If your movie ad doesn’t start with a gravelly voiced man saying “In a world where…”, then I don’t want to see it.
Even if it’s a children’s movie or a rom-com, it needs to strictly adhere to the format. I don’t care if it’s starring the damn Care Bears. Hollywood has lost the knack. We need to band together to get the movie industry back on track. No more lame, tame, safe movies with timid trailers. I want hard hitting trailers, about hardcore movies, overdubbed by chain-smokers.

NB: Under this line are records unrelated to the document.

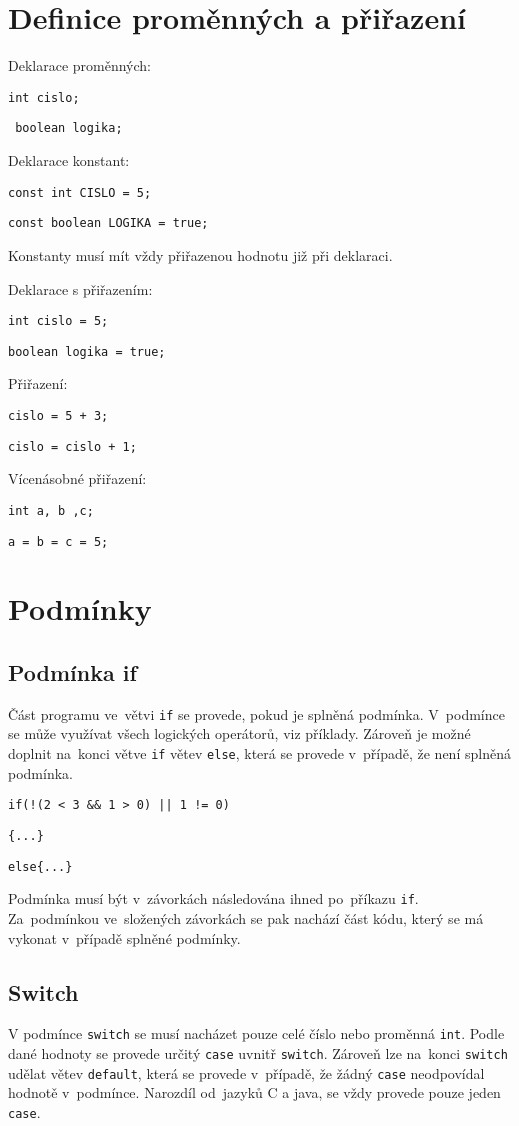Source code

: \documentclass[czech]{thesiskiv}
\begin{document}
\section{Definice proměnných a přiřazení}

Deklarace proměnných:

\texttt{int cislo;}

\texttt{
boolean logika;}

\noindent Deklarace konstant:

\texttt{const int CISLO = 5;}

\texttt{const boolean LOGIKA = true;}

\noindent Konstanty musí mít vždy přiřazenou hodnotu již při deklaraci.

\noindent Deklarace s přiřazením: 

\texttt{int cislo = 5;}

\texttt{boolean logika = true;}

\noindent Přiřazení:

\texttt{cislo = 5 + 3;}

\texttt{cislo = cislo + 1;}

\noindent Vícenásobné přiřazení:

\texttt{int a, b ,c;}

\texttt{a = b = c = 5;}

\section{Podmínky}
\subsection{Podmínka if}
Část programu ve~větvi \texttt{if} se provede, pokud je splněná podmínka.
V~podmínce se může využívat všech logických operátorů, viz příklady.
Zároveň je možné doplnit na~konci větve \texttt{if} větev \texttt{else}, která 
se provede v~případě, že není splněná podmínka.


\texttt{if(!(2 < 3 \&\& 1 > 0) || 1 != 0)} 

\texttt{\{...\}}

\texttt{else\{...\} }

\noindent Podmínka musí být v~závorkách následována ihned po~příkazu \texttt{if}.
Za~podmínkou ve~složených závorkách se pak nachází část kódu, který se má vykonat v~případě splněné podmínky.

\subsection{Switch}
V podmínce \texttt{switch} se musí nacházet pouze celé číslo nebo proměnná  \texttt{int}.
Podle dané hodnoty se provede určitý \texttt{case} uvnitř \texttt{switch}.
Zároveň lze na~konci \texttt{switch} udělat větev \texttt{default}, která 
se provede v~případě, že žádný \texttt{case} neodpovídal hodnotě v~podmínce.
Narozdíl od~jazyků C a java, se vždy provede pouze jeden \texttt{case}.
\end{document}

No Evil Space Robots Were Harmed In The Making Of This Film
I find it genuinely funny to think that the majority of the movies currently in theaters have little or no real-world content, as almost every sequence is generated using digital manipulation and satanic devil-magic ones and zeroes. No matter how many computers you use, they’re still just cartoons. It won’t be long until the programs look so realistic that everyone will be animated for the sake of convenience. Tom Cruise can only make so many action films before directors get tired of him hogging all the avocado smoothies, and absolutely ruining the bathroom every time he needs to take a turbo dump. At least you can generate his features from a safe distance, so animators won’t actually have to look him in the eye or talk to him the way someone would on set.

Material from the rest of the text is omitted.